Em que consistem essas “escolas fakes”?
Essencialmente, o anúncio da liberação de recursos do orçamento da União, alocados mediante emendas parlamentares constantes da aberração alcunhada de “orçamento secreto”, destinados à construção de escolas por determinados municípios, que recebem as transferências federais nas suas contas correntes bancárias.
Por que essas escolas são chamadas de “fakes”?
Porque os valores liberados são irrisórios, absolutamente insuficientes sequer para colocar os tapumes e montar o barracão da obra. Um exemplo: em São Pedro do Piauí, foi comemorada a autorização para uma escola orçada em R$ 8 milhões, mas o valor efetivamente liberado foi de R$ 200 mil, ou 2,5% do total. Outro: em Altos, também no Piauí, foi celebrada uma creche, no valor de R$ 3,1 milhões, mas que só recebeu R$ 200 mil. Nesse município há duas obras inacabadas e sem recursos para conclusão.

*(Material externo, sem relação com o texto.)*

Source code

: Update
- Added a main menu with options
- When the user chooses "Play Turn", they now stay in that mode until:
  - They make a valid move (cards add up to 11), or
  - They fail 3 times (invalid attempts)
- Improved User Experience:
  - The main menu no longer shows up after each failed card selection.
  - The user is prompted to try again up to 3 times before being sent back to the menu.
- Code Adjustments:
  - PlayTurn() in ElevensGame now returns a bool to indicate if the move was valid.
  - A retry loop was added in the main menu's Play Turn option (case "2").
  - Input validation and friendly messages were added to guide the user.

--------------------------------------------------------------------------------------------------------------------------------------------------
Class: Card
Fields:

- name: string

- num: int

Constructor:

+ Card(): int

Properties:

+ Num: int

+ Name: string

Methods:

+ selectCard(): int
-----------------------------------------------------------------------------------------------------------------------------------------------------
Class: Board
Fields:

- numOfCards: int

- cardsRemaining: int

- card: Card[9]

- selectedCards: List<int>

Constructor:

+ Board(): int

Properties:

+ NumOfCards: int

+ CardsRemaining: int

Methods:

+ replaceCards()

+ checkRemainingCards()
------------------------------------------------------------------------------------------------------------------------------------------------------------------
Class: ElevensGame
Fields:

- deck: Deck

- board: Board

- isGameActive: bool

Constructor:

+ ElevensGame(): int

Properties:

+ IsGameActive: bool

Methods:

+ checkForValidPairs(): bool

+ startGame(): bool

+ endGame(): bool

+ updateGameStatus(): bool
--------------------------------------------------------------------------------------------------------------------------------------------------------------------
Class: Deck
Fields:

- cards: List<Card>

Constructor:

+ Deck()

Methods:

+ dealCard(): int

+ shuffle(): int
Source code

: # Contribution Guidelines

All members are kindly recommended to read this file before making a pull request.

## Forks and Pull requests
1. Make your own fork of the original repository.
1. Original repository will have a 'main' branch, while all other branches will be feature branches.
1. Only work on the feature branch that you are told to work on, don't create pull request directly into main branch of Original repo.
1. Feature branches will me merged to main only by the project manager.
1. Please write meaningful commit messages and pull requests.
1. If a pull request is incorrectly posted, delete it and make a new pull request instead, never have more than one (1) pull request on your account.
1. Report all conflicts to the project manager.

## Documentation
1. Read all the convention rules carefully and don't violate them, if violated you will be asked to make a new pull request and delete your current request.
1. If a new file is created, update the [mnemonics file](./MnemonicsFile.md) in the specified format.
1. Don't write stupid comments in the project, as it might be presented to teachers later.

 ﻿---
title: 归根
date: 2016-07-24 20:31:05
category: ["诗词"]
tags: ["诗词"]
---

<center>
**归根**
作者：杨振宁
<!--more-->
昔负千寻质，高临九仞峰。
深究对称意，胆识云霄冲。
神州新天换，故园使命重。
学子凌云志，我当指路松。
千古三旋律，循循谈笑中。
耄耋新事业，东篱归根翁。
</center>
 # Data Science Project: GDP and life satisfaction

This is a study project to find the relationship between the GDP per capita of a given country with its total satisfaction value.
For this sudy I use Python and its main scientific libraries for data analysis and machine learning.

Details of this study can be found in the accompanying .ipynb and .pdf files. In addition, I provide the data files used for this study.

Já no município de Morrinhos-MG, a festa foi para uma escola rural de R$ 6,9 milhões, dos quais há disponibilidade de R$ 30 mil. Em Ubiratã-PR, a prefeitura recebeu R$ 5 mil destinados à construção de uma escola de R$ 3,2 milhões.
Pior, muito pior: não há previsão ou reserva de recursos adicionais para a construção/conclusão das unidades educacionais. Dos R$ 7,6 bilhões necessários, o FNDE dispõe de apenas R$ 114 milhões, conforme admitiu o seu presidente em depoimento na Comissão de Educação do Senado. Contudo, o anúncio irresponsável de “novos investimentos federais” pode eventualmente trazer vantagens político-eleitorais para os que se apresentam como “padrinhos” do embuste.
No total, já foram anunciadas 2 mil novas obras de escolas, creches e quadras, enquanto há cerca de 3,5 mil obras inacabadas.
As “escolas fake” configuram uma afronta à Constituição brasileira que determina que a administração tem o dever de executar as programações orçamentárias, adotando os meios e as medidas necessários, com o propósito de garantir a efetiva entrega de bens e serviços à sociedade (art. 165, par. 10).
O procedimento também atenta contra a Lei de Responsabilidade Fiscal, cujo art. 45 estabelece que a lei orçamentária e as de créditos adicionais só incluirão novos projetos após adequadamente atendidos os que estão em andamento e contempladas as despesas de conservação do patrimônio público. Viola também o art. 16 da LRF que exige que a expansão da ação governamental, como é o caso de novas obras, somente ocorra quando estiverem assegurados recursos suficientes para a sua conclusão, mesmo que nos exercícios subsequentes.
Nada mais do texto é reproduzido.